Le PP s’en prend une fois de plus à la politique de nomination du gouvernement et se concentre sur l’Agence EFE après avoir été confirmé comme nouveau président Miguel Ángel Oliver, ancien secrétaire d’État à la Communication avec Pedro Sánchez, que le président a remplacé il y a deux ans par Francesc Vallès. A Gênes, on dénonce le fait que les médias, aussi publics soient-ils, « Ils ne peuvent pas être un outil au service de Ferraz » et ils désignent déjà l’agence de presse comme « une autre institution avec le sceau Sanchista ».

Les populaires exigent désormais que cette nomination soit revue et que l’Exécutif « cesse dans sa stratégie de soumettre l’intérêt des médias publics aux besoins organiques du PSOE ». Ils anticipent également les initiatives parlementaires et veillent à ce que « S’ils ne revoient pas leurs relations avec la direction des médias publics, ce sera par respect pour les professionnels qui subissent les conséquences d’une gestion partisane. » Le PP estime que la nomination d’Oliver porte préjudice aux travailleurs d’EFE, qui seront « interrogés » pour avoir « suivi les ordres d’un commissaire politique de Sánchez ».

Au PP, ils défendent que la proposition de Alberto Nuñez Feijóo Il s’agissait précisément de « dépolitiser avec des profils indépendants » les institutions et organisations dépendant du Gouvernement. Une mesure qu’il a inscrite au programme électoral dans une large section qu’il a intitulée « Plan de qualité démocratique ». Le leader populaire a accordé une grande importance à ces mesures, qu’il avait présentées précédemment à Cadix en présence de la présidente Juanma Moreno.

Vers Gênes « La colonisation institutionnelle de Sánchez » a atteint des sommets après les récents coups judiciaires qu’il a reçus il y a quelques jours pour avoir nommé l’ancienne ministre Magdalena Valerio comme présidente du Conseil d’État (la Cour suprême a déclaré qu’elle n’était pas apte à ce poste) ou celle du CGPJ lors de l’examen de la même chose à propos du procureur général, Álvaro García Ortiz.
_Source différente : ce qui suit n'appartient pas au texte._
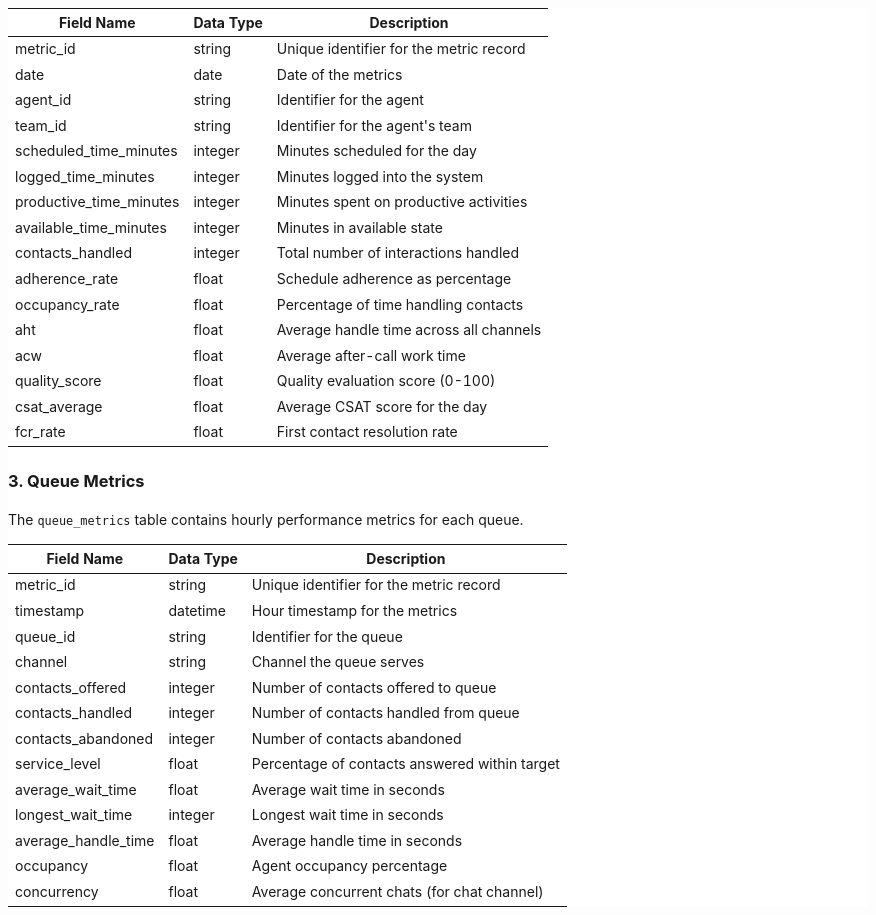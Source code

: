 | Field Name | Data Type | Description |
|------------|-----------|-------------|
| metric_id | string | Unique identifier for the metric record |
| date | date | Date of the metrics |
| agent_id | string | Identifier for the agent |
| team_id | string | Identifier for the agent's team |
| scheduled_time_minutes | integer | Minutes scheduled for the day |
| logged_time_minutes | integer | Minutes logged into the system |
| productive_time_minutes | integer | Minutes spent on productive activities |
| available_time_minutes | integer | Minutes in available state |
| contacts_handled | integer | Total number of interactions handled |
| adherence_rate | float | Schedule adherence as percentage |
| occupancy_rate | float | Percentage of time handling contacts |
| aht | float | Average handle time across all channels |
| acw | float | Average after-call work time |
| quality_score | float | Quality evaluation score (0-100) |
| csat_average | float | Average CSAT score for the day |
| fcr_rate | float | First contact resolution rate |

### 3. Queue Metrics

The `queue_metrics` table contains hourly performance metrics for each queue.

| Field Name | Data Type | Description |
|------------|-----------|-------------|
| metric_id | string | Unique identifier for the metric record |
| timestamp | datetime | Hour timestamp for the metrics |
| queue_id | string | Identifier for the queue |
| channel | string | Channel the queue serves |
| contacts_offered | integer | Number of contacts offered to queue |
| contacts_handled | integer | Number of contacts handled from queue |
| contacts_abandoned | integer | Number of contacts abandoned |
| service_level | float | Percentage of contacts answered within target |
| average_wait_time | float | Average wait time in seconds |
| longest_wait_time | integer | Longest wait time in seconds |
| average_handle_time | float | Average handle time in seconds |
| occupancy | float | Agent occupancy percentage |
| concurrency | float | Average concurrent chats (for chat channel) |
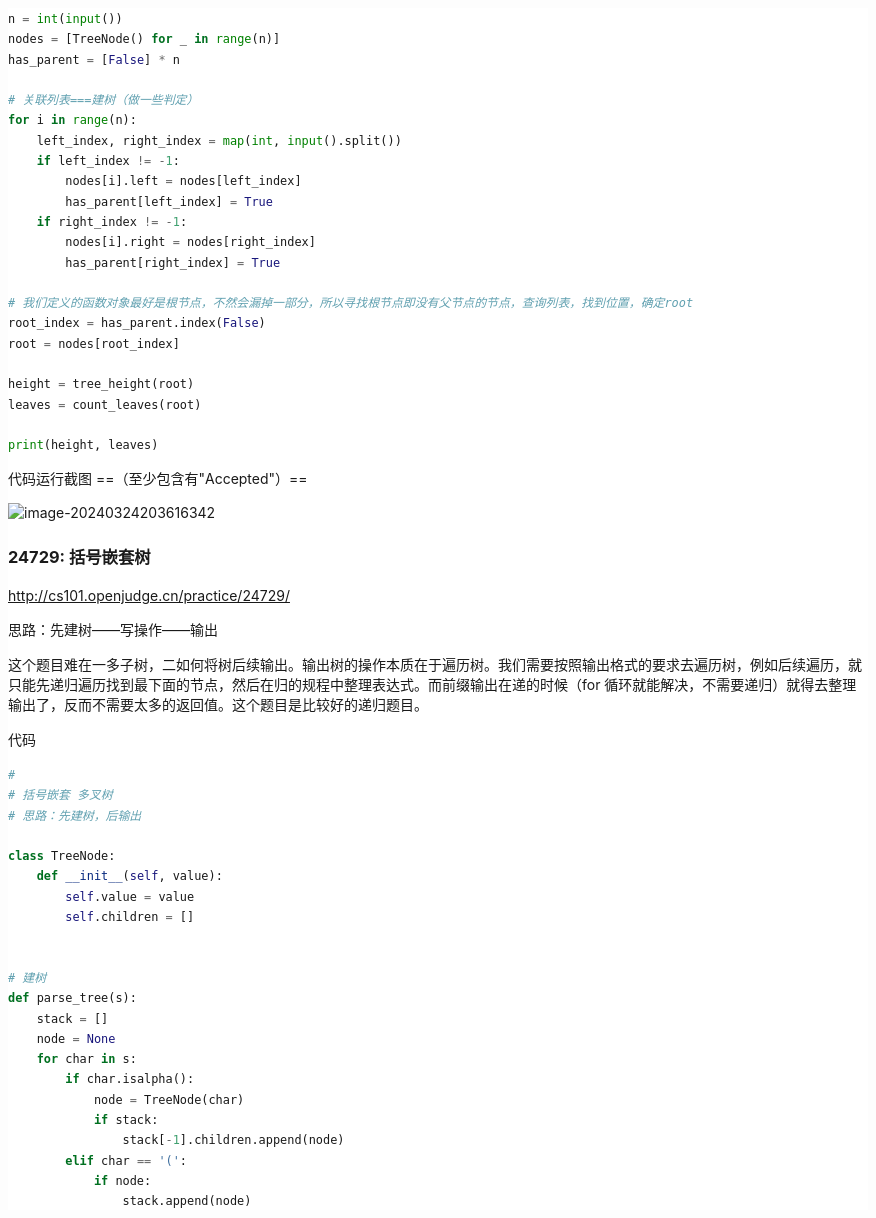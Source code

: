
 ```python
n = int(input())
nodes = [TreeNode() for _ in range(n)]
has_parent = [False] * n

# 关联列表===建树（做一些判定）
for i in range(n):
    left_index, right_index = map(int, input().split())
    if left_index != -1:
        nodes[i].left = nodes[left_index]
        has_parent[left_index] = True
    if right_index != -1:
        nodes[i].right = nodes[right_index]
        has_parent[right_index] = True

# 我们定义的函数对象最好是根节点，不然会漏掉一部分，所以寻找根节点即没有父节点的节点，查询列表，找到位置，确定root
root_index = has_parent.index(False)
root = nodes[root_index]

height = tree_height(root)
leaves = count_leaves(root)

print(height, leaves)
```



代码运行截图 ==（至少包含有"Accepted"）==

![image-20240324203616342](C:/Users/%E8%83%A1%E7%99%BB%E7%A7%91/AppData/Roaming/Typora/typora-user-images/image-20240324203616342.png)



### 24729: 括号嵌套树

http://cs101.openjudge.cn/practice/24729/



思路：先建树——写操作——输出

这个题目难在一多子树，二如何将树后续输出。输出树的操作本质在于遍历树。我们需要按照输出格式的要求去遍历树，例如后续遍历，就只能先递归遍历找到最下面的节点，然后在归的规程中整理表达式。而前缀输出在递的时候（for 循环就能解决，不需要递归）就得去整理输出了，反而不需要太多的返回值。这个题目是比较好的递归题目。

代码

```python
# 
# 括号嵌套 多叉树
# 思路：先建树，后输出

class TreeNode:
    def __init__(self, value):
        self.value = value
        self.children = []


# 建树
def parse_tree(s):
    stack = []
    node = None
    for char in s:
        if char.isalpha():
            node = TreeNode(char)
            if stack:
                stack[-1].children.append(node)
        elif char == '(':
            if node:
                stack.append(node)
```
« Dans la nomination de l’ancien ministre de la Justice comme procureur de chambre, il y a un détournement de pouvoir », rappelle le PP comme un autre cas, celui de Dolores Delgado. Et à cela s’ajoute qu’un autre ministre de la Justice de Sánchez, Juan Carlos Campo, est aujourd’hui dans le Cour constitutionnelle.

«Dans la nomination du président d’EFE, il y a le même intérêt partisan qu’il y avait dans ces nominations ou dans la nomination de deux hauts responsables de la Moncloa à la Cour constitutionnelle, d’un ministre au Bureau du procureur général de l’État ou du chef de l’appareil démoscopique de Ferraz au sein du devant la CEI», concluent-ils à Gênes. Dans ce contexte, Feijoo attends l’appel de Sánchez se réunir avant la fin décembre et aborder, précisément, le renouvellement du Conseil général du pouvoir judiciaire. Hier, la tension au Congrès, le jour de la Constitution, était maximale entre le PP et le PSOE.